▶ _Excerpts from a dataset_:
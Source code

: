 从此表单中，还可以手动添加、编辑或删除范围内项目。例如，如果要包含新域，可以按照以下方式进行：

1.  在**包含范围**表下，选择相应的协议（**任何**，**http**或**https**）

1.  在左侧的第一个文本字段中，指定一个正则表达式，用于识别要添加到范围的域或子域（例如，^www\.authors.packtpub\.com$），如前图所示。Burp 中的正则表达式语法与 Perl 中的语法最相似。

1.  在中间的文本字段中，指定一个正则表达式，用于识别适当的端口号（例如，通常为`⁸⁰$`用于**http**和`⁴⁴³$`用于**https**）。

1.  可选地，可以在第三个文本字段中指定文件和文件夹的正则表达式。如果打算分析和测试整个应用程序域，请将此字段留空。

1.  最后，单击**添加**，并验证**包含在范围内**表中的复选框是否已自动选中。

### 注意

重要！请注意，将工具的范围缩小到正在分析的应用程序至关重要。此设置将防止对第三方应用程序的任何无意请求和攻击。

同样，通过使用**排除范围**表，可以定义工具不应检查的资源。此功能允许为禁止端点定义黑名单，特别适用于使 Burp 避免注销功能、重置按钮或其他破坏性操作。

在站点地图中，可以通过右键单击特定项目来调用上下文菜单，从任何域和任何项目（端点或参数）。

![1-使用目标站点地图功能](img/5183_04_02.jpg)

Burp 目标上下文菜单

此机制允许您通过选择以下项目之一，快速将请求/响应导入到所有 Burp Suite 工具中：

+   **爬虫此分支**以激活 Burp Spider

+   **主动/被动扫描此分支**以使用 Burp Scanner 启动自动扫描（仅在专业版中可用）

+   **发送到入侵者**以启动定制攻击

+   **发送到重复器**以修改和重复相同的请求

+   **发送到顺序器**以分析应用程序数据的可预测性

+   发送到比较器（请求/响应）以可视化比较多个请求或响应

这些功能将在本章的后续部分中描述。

▶ _Exercise directions_: Please report all lines in the entries where "Burp" appears.

▶ _Task result_:
1.  在左侧的第一个文本字段中，指定一个正则表达式，用于识别要添加到范围的域或子域（例如，^www\.authors.packtpub\.com$），如前图所示。Burp 中的正则表达式语法与 Perl 中的语法最相似。
同样，通过使用**排除范围**表，可以定义工具不应检查的资源。此功能允许为禁止端点定义黑名单，特别适用于使 Burp 避免注销功能、重置按钮或其他破坏性操作。
Burp 目标上下文菜单
此机制允许您通过选择以下项目之一，快速将请求/响应导入到所有 Burp Suite 工具中：
+   **爬虫此分支**以激活 Burp Spider
+   **主动/被动扫描此分支**以使用 Burp Scanner 启动自动扫描（仅在专业版中可用）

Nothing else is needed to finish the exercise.